• [Work required]: Please reproduce the entries in full. Keep every character the same.

• [Available data]:
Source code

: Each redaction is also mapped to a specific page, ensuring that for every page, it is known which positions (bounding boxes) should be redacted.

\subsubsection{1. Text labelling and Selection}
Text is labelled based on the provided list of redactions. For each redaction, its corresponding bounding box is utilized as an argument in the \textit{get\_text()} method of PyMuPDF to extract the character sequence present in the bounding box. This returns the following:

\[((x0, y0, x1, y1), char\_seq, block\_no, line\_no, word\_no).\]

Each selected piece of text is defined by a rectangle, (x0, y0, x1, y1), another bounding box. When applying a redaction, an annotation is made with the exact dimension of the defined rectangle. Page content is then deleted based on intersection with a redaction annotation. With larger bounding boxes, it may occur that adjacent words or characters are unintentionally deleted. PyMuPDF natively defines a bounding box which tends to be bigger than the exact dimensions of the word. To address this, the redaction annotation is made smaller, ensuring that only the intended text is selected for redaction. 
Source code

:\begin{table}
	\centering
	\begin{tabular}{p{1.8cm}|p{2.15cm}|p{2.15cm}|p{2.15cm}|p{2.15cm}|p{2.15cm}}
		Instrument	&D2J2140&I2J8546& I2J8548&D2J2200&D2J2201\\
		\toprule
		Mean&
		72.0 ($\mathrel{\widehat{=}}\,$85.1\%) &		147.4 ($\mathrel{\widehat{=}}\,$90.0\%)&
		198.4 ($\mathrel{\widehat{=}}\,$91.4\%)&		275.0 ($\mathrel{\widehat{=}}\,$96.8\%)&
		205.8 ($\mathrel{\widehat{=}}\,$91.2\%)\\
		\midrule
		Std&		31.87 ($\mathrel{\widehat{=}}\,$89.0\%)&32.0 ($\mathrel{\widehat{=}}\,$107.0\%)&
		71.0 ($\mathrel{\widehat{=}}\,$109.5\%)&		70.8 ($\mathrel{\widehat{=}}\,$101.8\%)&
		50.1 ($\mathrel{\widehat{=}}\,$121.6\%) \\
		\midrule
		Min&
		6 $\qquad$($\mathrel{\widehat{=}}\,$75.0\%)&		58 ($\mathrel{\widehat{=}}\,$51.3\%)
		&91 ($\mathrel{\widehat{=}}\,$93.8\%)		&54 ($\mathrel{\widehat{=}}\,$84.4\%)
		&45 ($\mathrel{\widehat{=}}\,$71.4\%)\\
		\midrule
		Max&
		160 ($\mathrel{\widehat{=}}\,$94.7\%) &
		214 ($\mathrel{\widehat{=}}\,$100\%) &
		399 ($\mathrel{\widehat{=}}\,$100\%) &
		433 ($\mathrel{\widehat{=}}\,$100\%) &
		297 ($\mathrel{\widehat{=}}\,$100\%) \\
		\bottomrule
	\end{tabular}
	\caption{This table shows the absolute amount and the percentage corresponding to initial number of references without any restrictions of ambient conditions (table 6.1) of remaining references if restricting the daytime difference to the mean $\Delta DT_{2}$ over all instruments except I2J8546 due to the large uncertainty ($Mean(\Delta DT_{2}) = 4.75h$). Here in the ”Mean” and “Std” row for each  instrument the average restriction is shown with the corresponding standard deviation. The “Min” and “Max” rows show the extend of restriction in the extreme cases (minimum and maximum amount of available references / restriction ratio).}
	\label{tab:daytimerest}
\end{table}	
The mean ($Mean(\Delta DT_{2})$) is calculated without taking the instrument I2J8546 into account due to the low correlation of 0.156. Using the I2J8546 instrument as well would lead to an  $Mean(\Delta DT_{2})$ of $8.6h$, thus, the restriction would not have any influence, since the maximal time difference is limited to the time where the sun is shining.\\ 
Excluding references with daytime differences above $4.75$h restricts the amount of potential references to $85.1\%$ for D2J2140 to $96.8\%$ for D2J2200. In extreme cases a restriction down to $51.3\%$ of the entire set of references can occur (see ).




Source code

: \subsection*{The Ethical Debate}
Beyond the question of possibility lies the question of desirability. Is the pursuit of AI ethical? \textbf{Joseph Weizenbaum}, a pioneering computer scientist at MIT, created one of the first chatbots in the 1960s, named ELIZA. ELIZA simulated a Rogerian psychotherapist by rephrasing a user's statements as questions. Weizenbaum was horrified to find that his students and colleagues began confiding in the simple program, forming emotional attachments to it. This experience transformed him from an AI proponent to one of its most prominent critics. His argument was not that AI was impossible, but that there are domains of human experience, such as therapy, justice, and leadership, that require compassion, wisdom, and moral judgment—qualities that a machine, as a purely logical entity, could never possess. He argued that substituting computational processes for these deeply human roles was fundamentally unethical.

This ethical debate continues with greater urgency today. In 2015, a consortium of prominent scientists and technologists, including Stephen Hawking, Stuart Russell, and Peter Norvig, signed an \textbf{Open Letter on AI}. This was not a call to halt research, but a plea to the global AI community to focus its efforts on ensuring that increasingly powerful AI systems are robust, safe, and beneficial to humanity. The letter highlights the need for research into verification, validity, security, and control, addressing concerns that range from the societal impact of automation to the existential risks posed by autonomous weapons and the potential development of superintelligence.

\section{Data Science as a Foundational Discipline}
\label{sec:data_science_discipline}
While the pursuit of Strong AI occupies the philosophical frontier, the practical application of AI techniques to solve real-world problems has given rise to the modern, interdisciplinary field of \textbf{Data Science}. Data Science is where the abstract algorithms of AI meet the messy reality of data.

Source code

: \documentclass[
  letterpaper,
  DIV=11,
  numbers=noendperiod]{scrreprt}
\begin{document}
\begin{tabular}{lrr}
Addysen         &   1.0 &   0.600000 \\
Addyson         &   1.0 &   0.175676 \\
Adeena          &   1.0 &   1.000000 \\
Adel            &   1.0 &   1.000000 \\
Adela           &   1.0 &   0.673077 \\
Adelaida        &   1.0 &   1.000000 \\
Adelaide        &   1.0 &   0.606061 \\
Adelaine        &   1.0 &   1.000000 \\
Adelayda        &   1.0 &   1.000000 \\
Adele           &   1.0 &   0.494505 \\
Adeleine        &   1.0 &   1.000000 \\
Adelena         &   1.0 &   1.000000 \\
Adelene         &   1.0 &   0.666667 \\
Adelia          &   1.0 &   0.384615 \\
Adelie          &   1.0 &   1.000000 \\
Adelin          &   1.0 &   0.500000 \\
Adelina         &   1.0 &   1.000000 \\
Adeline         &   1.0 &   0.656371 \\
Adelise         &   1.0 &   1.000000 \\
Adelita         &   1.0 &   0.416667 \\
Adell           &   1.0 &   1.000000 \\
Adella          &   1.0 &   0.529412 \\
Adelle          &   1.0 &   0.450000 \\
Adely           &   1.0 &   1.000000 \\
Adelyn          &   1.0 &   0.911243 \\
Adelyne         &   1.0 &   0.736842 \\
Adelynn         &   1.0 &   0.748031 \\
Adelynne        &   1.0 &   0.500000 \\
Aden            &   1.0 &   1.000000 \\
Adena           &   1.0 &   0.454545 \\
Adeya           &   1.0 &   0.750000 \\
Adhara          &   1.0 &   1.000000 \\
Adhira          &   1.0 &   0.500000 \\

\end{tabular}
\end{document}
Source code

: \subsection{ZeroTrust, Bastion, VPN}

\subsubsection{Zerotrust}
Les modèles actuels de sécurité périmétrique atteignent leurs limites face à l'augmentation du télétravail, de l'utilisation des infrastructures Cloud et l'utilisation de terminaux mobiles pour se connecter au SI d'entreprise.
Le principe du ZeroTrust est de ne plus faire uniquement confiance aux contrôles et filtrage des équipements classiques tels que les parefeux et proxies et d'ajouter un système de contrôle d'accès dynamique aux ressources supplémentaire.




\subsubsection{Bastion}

• [Completed task]:
Source code

: Each redaction is also mapped to a specific page, ensuring that for every page, it is known which positions (bounding boxes) should be redacted.

\subsubsection{1. Text labelling and Selection}
Text is labelled based on the provided list of redactions. For each redaction, its corresponding bounding box is utilized as an argument in the \textit{get\_text()} method of PyMuPDF to extract the character sequence present in the bounding box. This returns the following:

\[((x0, y0, x1, y1), char\_seq, block\_no, line\_no, word\_no).\]

Each selected piece of text is defined by a rectangle, (x0, y0, x1, y1), another bounding box. When applying a redaction, an annotation is made with the exact dimension of the defined rectangle. Page content is then deleted based on intersection with a redaction annotation. With larger bounding boxes, it may occur that adjacent words or characters are unintentionally deleted. PyMuPDF natively defines a bounding box which tends to be bigger than the exact dimensions of the word. To address this, the redaction annotation is made smaller, ensuring that only the intended text is selected for redaction. 
Source code

:\begin{table}
	\centering
	\begin{tabular}{p{1.8cm}|p{2.15cm}|p{2.15cm}|p{2.15cm}|p{2.15cm}|p{2.15cm}}
		Instrument	&D2J2140&I2J8546& I2J8548&D2J2200&D2J2201\\
		\toprule
		Mean&
		72.0 ($\mathrel{\widehat{=}}\,$85.1\%) &		147.4 ($\mathrel{\widehat{=}}\,$90.0\%)&
		198.4 ($\mathrel{\widehat{=}}\,$91.4\%)&		275.0 ($\mathrel{\widehat{=}}\,$96.8\%)&
		205.8 ($\mathrel{\widehat{=}}\,$91.2\%)\\
		\midrule
		Std&		31.87 ($\mathrel{\widehat{=}}\,$89.0\%)&32.0 ($\mathrel{\widehat{=}}\,$107.0\%)&
		71.0 ($\mathrel{\widehat{=}}\,$109.5\%)&		70.8 ($\mathrel{\widehat{=}}\,$101.8\%)&
		50.1 ($\mathrel{\widehat{=}}\,$121.6\%) \\
		\midrule
		Min&
		6 $\qquad$($\mathrel{\widehat{=}}\,$75.0\%)&		58 ($\mathrel{\widehat{=}}\,$51.3\%)
		&91 ($\mathrel{\widehat{=}}\,$93.8\%)		&54 ($\mathrel{\widehat{=}}\,$84.4\%)
		&45 ($\mathrel{\widehat{=}}\,$71.4\%)\\
		\midrule
		Max&
		160 ($\mathrel{\widehat{=}}\,$94.7\%) &
		214 ($\mathrel{\widehat{=}}\,$100\%) &
		399 ($\mathrel{\widehat{=}}\,$100\%) &
		433 ($\mathrel{\widehat{=}}\,$100\%) &
		297 ($\mathrel{\widehat{=}}\,$100\%) \\
		\bottomrule
	\end{tabular}
	\caption{This table shows the absolute amount and the percentage corresponding to initial number of references without any restrictions of ambient conditions (table 6.1) of remaining references if restricting the daytime difference to the mean $\Delta DT_{2}$ over all instruments except I2J8546 due to the large uncertainty ($Mean(\Delta DT_{2}) = 4.75h$). Here in the ”Mean” and “Std” row for each  instrument the average restriction is shown with the corresponding standard deviation. The “Min” and “Max” rows show the extend of restriction in the extreme cases (minimum and maximum amount of available references / restriction ratio).}
	\label{tab:daytimerest}
\end{table}	
The mean ($Mean(\Delta DT_{2})$) is calculated without taking the instrument I2J8546 into account due to the low correlation of 0.156. Using the I2J8546 instrument as well would lead to an  $Mean(\Delta DT_{2})$ of $8.6h$, thus, the restriction would not have any influence, since the maximal time difference is limited to the time where the sun is shining.\\ 
Excluding references with daytime differences above $4.75$h restricts the amount of potential references to $85.1\%$ for D2J2140 to $96.8\%$ for D2J2200. In extreme cases a restriction down to $51.3\%$ of the entire set of references can occur (see ).




Source code

: \subsection*{The Ethical Debate}
Beyond the question of possibility lies the question of desirability. Is the pursuit of AI ethical? \textbf{Joseph Weizenbaum}, a pioneering computer scientist at MIT, created one of the first chatbots in the 1960s, named ELIZA. ELIZA simulated a Rogerian psychotherapist by rephrasing a user's statements as questions. Weizenbaum was horrified to find that his students and colleagues began confiding in the simple program, forming emotional attachments to it. This experience transformed him from an AI proponent to one of its most prominent critics. His argument was not that AI was impossible, but that there are domains of human experience, such as therapy, justice, and leadership, that require compassion, wisdom, and moral judgment—qualities that a machine, as a purely logical entity, could never possess. He argued that substituting computational processes for these deeply human roles was fundamentally unethical.

This ethical debate continues with greater urgency today. In 2015, a consortium of prominent scientists and technologists, including Stephen Hawking, Stuart Russell, and Peter Norvig, signed an \textbf{Open Letter on AI}. This was not a call to halt research, but a plea to the global AI community to focus its efforts on ensuring that increasingly powerful AI systems are robust, safe, and beneficial to humanity. The letter highlights the need for research into verification, validity, security, and control, addressing concerns that range from the societal impact of automation to the existential risks posed by autonomous weapons and the potential development of superintelligence.

\section{Data Science as a Foundational Discipline}
\label{sec:data_science_discipline}
While the pursuit of Strong AI occupies the philosophical frontier, the practical application of AI techniques to solve real-world problems has given rise to the modern, interdisciplinary field of \textbf{Data Science}. Data Science is where the abstract algorithms of AI meet the messy reality of data.

Source code

: \documentclass[
  letterpaper,
  DIV=11,
  numbers=noendperiod]{scrreprt}
\begin{document}
\begin{tabular}{lrr}
Addysen         &   1.0 &   0.600000 \\
Addyson         &   1.0 &   0.175676 \\
Adeena          &   1.0 &   1.000000 \\
Adel            &   1.0 &   1.000000 \\
Adela           &   1.0 &   0.673077 \\
Adelaida        &   1.0 &   1.000000 \\
Adelaide        &   1.0 &   0.606061 \\
Adelaine        &   1.0 &   1.000000 \\
Adelayda        &   1.0 &   1.000000 \\
Adele           &   1.0 &   0.494505 \\
Adeleine        &   1.0 &   1.000000 \\
Adelena         &   1.0 &   1.000000 \\
Adelene         &   1.0 &   0.666667 \\
Adelia          &   1.0 &   0.384615 \\
Adelie          &   1.0 &   1.000000 \\
Adelin          &   1.0 &   0.500000 \\
Adelina         &   1.0 &   1.000000 \\
Adeline         &   1.0 &   0.656371 \\
Adelise         &   1.0 &   1.000000 \\
Adelita         &   1.0 &   0.416667 \\
Adell           &   1.0 &   1.000000 \\
Adella          &   1.0 &   0.529412 \\
Adelle          &   1.0 &   0.450000 \\
Adely           &   1.0 &   1.000000 \\
Adelyn          &   1.0 &   0.911243 \\
Adelyne         &   1.0 &   0.736842 \\
Adelynn         &   1.0 &   0.748031 \\
Adelynne        &   1.0 &   0.500000 \\
Aden            &   1.0 &   1.000000 \\
Adena           &   1.0 &   0.454545 \\
Adeya           &   1.0 &   0.750000 \\
Adhara          &   1.0 &   1.000000 \\
Adhira          &   1.0 &   0.500000 \\

\end{tabular}
\end{document}
Source code

: \subsection{ZeroTrust, Bastion, VPN}

\subsubsection{Zerotrust}
Les modèles actuels de sécurité périmétrique atteignent leurs limites face à l'augmentation du télétravail, de l'utilisation des infrastructures Cloud et l'utilisation de terminaux mobiles pour se connecter au SI d'entreprise.
Le principe du ZeroTrust est de ne plus faire uniquement confiance aux contrôles et filtrage des équipements classiques tels que les parefeux et proxies et d'ajouter un système de contrôle d'accès dynamique aux ressources supplémentaire.




\subsubsection{Bastion}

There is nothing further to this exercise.